Items from a data source:
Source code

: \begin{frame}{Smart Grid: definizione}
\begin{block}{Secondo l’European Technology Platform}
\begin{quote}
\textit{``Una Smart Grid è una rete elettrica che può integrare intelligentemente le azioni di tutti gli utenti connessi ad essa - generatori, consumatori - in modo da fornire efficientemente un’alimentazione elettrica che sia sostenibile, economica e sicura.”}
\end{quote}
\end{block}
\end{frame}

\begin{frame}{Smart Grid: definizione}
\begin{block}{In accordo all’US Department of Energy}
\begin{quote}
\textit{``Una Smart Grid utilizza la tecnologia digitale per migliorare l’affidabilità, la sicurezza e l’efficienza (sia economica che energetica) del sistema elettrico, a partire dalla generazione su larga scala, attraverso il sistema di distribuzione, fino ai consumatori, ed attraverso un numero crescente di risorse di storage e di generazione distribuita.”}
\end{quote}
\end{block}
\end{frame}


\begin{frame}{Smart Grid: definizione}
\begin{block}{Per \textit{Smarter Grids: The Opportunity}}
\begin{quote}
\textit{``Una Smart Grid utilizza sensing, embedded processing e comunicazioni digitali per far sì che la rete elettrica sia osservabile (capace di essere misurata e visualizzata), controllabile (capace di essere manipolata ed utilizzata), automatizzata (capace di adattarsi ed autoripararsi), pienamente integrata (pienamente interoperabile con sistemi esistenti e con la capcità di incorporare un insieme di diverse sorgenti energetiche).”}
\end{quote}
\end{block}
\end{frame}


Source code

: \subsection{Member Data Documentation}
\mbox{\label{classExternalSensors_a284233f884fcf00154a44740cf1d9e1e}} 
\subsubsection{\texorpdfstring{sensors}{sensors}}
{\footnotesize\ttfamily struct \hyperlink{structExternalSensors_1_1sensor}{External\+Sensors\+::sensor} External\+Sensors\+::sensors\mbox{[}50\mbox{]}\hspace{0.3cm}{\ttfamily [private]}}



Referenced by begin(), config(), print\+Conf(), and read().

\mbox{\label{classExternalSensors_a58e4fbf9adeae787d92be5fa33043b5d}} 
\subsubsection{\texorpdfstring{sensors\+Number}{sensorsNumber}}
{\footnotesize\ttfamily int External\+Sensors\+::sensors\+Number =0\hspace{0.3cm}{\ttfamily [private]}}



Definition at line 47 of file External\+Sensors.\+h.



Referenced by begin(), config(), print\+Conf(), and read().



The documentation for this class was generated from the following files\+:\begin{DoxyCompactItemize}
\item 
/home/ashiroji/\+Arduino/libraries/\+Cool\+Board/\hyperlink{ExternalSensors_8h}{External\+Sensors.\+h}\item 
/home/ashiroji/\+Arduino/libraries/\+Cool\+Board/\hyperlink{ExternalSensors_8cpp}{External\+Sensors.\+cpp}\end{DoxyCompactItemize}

**TASK DESCRIPTION**
Write the entries out again exactly.

**EXPECTED ANSWER**
Source code

: \begin{frame}{Smart Grid: definizione}
\begin{block}{Secondo l’European Technology Platform}
\begin{quote}
\textit{``Una Smart Grid è una rete elettrica che può integrare intelligentemente le azioni di tutti gli utenti connessi ad essa - generatori, consumatori - in modo da fornire efficientemente un’alimentazione elettrica che sia sostenibile, economica e sicura.”}
\end{quote}
\end{block}
\end{frame}

\begin{frame}{Smart Grid: definizione}
\begin{block}{In accordo all’US Department of Energy}
\begin{quote}
\textit{``Una Smart Grid utilizza la tecnologia digitale per migliorare l’affidabilità, la sicurezza e l’efficienza (sia economica che energetica) del sistema elettrico, a partire dalla generazione su larga scala, attraverso il sistema di distribuzione, fino ai consumatori, ed attraverso un numero crescente di risorse di storage e di generazione distribuita.”}
\end{quote}
\end{block}
\end{frame}


\begin{frame}{Smart Grid: definizione}
\begin{block}{Per \textit{Smarter Grids: The Opportunity}}
\begin{quote}
\textit{``Una Smart Grid utilizza sensing, embedded processing e comunicazioni digitali per far sì che la rete elettrica sia osservabile (capace di essere misurata e visualizzata), controllabile (capace di essere manipolata ed utilizzata), automatizzata (capace di adattarsi ed autoripararsi), pienamente integrata (pienamente interoperabile con sistemi esistenti e con la capcità di incorporare un insieme di diverse sorgenti energetiche).”}
\end{quote}
\end{block}
\end{frame}


Source code

: \subsection{Member Data Documentation}
\mbox{\label{classExternalSensors_a284233f884fcf00154a44740cf1d9e1e}} 
\subsubsection{\texorpdfstring{sensors}{sensors}}
{\footnotesize\ttfamily struct \hyperlink{structExternalSensors_1_1sensor}{External\+Sensors\+::sensor} External\+Sensors\+::sensors\mbox{[}50\mbox{]}\hspace{0.3cm}{\ttfamily [private]}}



Referenced by begin(), config(), print\+Conf(), and read().

\mbox{\label{classExternalSensors_a58e4fbf9adeae787d92be5fa33043b5d}} 
\subsubsection{\texorpdfstring{sensors\+Number}{sensorsNumber}}
{\footnotesize\ttfamily int External\+Sensors\+::sensors\+Number =0\hspace{0.3cm}{\ttfamily [private]}}



Definition at line 47 of file External\+Sensors.\+h.



Referenced by begin(), config(), print\+Conf(), and read().



The documentation for this class was generated from the following files\+:\begin{DoxyCompactItemize}
\item 
/home/ashiroji/\+Arduino/libraries/\+Cool\+Board/\hyperlink{ExternalSensors_8h}{External\+Sensors.\+h}\item 
/home/ashiroji/\+Arduino/libraries/\+Cool\+Board/\hyperlink{ExternalSensors_8cpp}{External\+Sensors.\+cpp}\end{DoxyCompactItemize}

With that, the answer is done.